Seven Out of 10 Employees Admit to Abusing Office Computers, Phones
BY Tamara Schweitzer
More people are likely to engage in "risky work behavior" than ever before, according a new survey.
Nearly seven out of 10 adult office workers use their computers and other office technology for personal reasons, often ignoring employer policies that warn against doing so, new research shows.
Sixty-nine percent of office workers admit that they access the Internet at work for non-work purposes, and the same percentage use their work telephone to make and receive personal calls, according to a recent survey conducted online by Harris Interactive on behalf of Lawyers.com. In addition, 55 percent of the 1,711 respondents said that they send and receive personal e-mail on their work accounts.
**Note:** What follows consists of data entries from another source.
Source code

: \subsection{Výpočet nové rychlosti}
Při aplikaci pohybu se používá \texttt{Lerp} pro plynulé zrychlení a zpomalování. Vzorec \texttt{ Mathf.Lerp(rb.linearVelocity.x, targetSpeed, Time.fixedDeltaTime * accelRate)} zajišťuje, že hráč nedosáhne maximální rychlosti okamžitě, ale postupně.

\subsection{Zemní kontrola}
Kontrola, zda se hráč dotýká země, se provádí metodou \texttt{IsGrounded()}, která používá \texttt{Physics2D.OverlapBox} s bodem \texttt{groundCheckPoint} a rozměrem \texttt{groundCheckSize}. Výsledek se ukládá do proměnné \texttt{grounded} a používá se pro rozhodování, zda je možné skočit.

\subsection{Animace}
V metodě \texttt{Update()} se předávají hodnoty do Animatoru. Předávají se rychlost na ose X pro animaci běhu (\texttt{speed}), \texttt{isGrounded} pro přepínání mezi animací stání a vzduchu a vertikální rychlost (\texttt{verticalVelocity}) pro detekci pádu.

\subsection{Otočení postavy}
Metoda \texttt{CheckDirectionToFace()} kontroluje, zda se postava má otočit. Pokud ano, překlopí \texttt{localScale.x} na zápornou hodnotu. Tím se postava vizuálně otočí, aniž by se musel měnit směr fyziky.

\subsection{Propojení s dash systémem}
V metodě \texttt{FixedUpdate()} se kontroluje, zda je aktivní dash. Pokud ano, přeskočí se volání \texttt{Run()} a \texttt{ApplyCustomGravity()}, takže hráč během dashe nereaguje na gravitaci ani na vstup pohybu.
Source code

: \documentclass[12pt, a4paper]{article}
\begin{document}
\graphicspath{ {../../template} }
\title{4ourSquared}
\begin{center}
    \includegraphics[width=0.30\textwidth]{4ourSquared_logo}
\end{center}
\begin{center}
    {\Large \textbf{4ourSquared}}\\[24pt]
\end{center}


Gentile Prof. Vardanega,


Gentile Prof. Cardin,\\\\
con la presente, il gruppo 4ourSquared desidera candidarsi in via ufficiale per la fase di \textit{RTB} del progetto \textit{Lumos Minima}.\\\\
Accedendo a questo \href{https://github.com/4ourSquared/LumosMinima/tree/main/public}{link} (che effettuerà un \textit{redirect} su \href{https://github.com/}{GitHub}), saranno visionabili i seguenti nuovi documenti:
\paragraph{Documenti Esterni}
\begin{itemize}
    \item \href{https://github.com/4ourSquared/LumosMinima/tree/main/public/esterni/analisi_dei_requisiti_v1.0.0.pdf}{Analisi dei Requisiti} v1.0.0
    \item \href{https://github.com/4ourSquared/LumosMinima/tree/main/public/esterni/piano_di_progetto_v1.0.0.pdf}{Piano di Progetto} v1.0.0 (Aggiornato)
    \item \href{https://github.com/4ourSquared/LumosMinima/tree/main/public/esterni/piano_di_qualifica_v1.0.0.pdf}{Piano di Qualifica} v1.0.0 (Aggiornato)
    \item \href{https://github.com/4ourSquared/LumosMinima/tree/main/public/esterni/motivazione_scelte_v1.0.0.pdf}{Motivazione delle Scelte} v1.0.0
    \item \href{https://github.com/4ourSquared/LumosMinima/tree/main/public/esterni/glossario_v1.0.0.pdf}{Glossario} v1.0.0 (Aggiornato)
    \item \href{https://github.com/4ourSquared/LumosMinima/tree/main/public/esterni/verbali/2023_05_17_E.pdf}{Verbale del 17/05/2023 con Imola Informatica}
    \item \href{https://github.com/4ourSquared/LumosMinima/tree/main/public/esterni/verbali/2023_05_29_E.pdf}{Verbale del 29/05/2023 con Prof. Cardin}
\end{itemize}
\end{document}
Despite the routine misuse, 45 percent of office workers say they have been informed that their technology usage at work is monitored. "It's not a mystery to most employees that their bosses may be reading their work e-mails or checking out websites they visit on work computers," Alan Kopit, an attorney and legal editor for Lawyers.com, said in a statement.
The survey results show that employees are more willing to engage in what Kopit calls "risky work behavior" than ever before. Approximately three out of four, or 73 percent, of office workers are as or more likely to use the Internet for personal reasons than they were two years ago.
The percentage of office workers conducting personal business at the office is even higher among young employees. Nearly 72 percent of workers ages 18 to 24 said they check personal e-mail accounts at work (compared to 61 percent of the general population), and 77 percent are using the Internet personally (compared to 69 percent of workers overall), the survey says. Seventy-one percent of the young respondents said they maintain some sort of personal website. Personal blogs are the most popular among young workers, while 52 percent use networking accounts, such as MySpace or Facebook. Thirteen percent of workers 18 to 24 have an online dating account that they use at work, survey results show.
Experts say these percentages make young workers even more vulnerable to personal exposure at work. "We've seen instances where current or potential employers reviewed content of personal websites, and held employees accountable in different ways for what they post," Kopit said. "Young people tend to live lives very openly online, which may have unintended repercussions when it comes to their employment."
Employee violations of technology usage policies can not only hurt the productivity of businesses, but in some cases could compromise the security of their communications systems. Kopit advises employers to evaluate their current practices regarding technology and to take the necessary steps to implement systems that will ensure their business is protected.